Our results show that visual acuity was significantly higher in eyes that showed some sort of repair process as previously reported by Heimes et al.9. Among these, the final BCVA was negatively and independently correlated both with a higher reflectivity of the RPE-SHT complex and with the presence of a sub-macular hemorrhage at the time of the tear. This finding may be explained by the toxic effect exerted by sub-retinal blood on photoreceptors and by the consequent development of a fibrotic plaque23,24. On the other hand, vision seems to be in part preserved by a higher frequency of intravitreal injections, confirming the data already described in literature3,7,8,31.

The reflectivity of the repair tissue was found, instead, to be significantly affected by the occurrence of a hemorrhagic rip and by time. These relationships suggest that sub-macular hemorrhage particularly favors the development of a fibrotic component in the repair tissue, while a progressive remodeling process ensues over time32,33. The higher reflectivity of the RPE-SHT complex at the last follow-up visit may in fact reflect the natural progression of the fibrotic changes as well as the gradual pigmentation of the newly-growing RPE layer25,34. On the other hand, a lower reflectivity of the repair tissue was significantly associated with the recovery of autofluorescence signal over time, seeming to suggest the presence of a hypopigmented RPE layer filling the previous tear defect12,16.

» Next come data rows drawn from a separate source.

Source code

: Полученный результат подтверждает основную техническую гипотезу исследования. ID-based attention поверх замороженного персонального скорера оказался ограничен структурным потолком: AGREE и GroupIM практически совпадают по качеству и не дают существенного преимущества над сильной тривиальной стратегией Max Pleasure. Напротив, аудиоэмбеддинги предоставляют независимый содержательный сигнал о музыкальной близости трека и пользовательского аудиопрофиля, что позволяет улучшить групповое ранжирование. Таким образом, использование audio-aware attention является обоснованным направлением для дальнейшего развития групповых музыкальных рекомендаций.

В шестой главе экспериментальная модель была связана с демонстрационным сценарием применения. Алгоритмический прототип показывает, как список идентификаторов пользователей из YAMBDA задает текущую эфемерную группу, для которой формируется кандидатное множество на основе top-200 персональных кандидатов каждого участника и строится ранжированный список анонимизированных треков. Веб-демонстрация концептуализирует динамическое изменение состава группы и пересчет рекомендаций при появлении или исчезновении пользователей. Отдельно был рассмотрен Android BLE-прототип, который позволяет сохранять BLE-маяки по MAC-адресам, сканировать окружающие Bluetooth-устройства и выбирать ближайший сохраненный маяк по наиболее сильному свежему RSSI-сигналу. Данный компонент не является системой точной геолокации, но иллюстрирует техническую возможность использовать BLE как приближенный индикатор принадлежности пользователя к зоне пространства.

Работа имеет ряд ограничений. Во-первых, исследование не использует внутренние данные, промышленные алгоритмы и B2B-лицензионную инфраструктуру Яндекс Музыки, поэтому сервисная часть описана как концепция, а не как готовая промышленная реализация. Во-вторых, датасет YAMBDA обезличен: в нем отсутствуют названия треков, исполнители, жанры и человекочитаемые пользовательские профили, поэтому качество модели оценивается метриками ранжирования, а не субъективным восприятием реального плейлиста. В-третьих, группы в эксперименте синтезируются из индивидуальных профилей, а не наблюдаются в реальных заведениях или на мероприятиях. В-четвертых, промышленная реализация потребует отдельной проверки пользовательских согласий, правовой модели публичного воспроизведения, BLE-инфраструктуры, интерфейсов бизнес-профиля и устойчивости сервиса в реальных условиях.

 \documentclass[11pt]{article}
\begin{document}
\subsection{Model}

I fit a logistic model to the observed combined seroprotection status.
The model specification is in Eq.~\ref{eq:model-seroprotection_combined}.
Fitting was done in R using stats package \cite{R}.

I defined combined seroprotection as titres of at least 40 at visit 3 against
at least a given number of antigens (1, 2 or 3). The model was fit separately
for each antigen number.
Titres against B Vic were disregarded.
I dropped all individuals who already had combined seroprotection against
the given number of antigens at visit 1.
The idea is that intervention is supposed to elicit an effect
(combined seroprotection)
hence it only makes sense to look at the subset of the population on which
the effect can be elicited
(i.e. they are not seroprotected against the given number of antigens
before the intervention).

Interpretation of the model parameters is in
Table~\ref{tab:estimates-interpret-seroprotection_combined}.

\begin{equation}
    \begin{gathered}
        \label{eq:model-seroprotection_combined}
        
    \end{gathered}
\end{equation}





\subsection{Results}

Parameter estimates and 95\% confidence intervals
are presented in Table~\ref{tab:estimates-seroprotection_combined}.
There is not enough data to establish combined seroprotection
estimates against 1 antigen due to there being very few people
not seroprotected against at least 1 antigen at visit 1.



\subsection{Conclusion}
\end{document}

According to our data final visual acuity and reflectivity of the RPE-SHT complex were not affected by other clinical characteristics, including the type of MNV, the grade and the onset (early or late) of RPE tear. This might be explained by the fact that visual outcomes also depend on the progressive nature of macular degeneration and that some patients, despite the foveal involvement, are able to develop new loci of fixation during the months following the RPE tear8,35.

We acknowledge that our study has several limitations, especially considering the small sample size. The delineation of the repair tissue on OCT and the assessment of BAF images were performed manually thus they both may be affected by human error even if inter-observer variability demonstrated concordant measurements. Other potential limitations included the relatively limited follow-up, the retrospective design of the study and the lack of data from functional tests (e.g., microperimetry or multifocal electroretinogram) other than BCVA that would provide a better characterization of the retinal function.

Moreover, we did not directly measure the distance of the tear from the fovea as this can potentially affect the BCVA. However, we classified the lesions according to Sarraf’s grading system that is based on rip size and fovea involvement and is known to correlate with visual function26. Lastly, we preferred to analyze logarithmic-displayed OCT scans rather than raw images to measure the RR of the repair tissue. This approach could be less accurate as it prevented us from assessing the actual non-transformed signal data but it made the results of our study easily reproducible from any clinician36.

In essence, our study explored the relationship between visual outcomes and the reflectivity of the healing tissue developing after RPE tears in patients with nAMD. At 18 months of follow-up, visual acuity seems to be negatively affected by a higher reflectivity of the RPE-SHT complex and by the presence of a hemorrhagic tear. These results could provide clinicians with adjunctive information other than the tear extension to predict functional outcomes in eyes experiencing an RPE tear.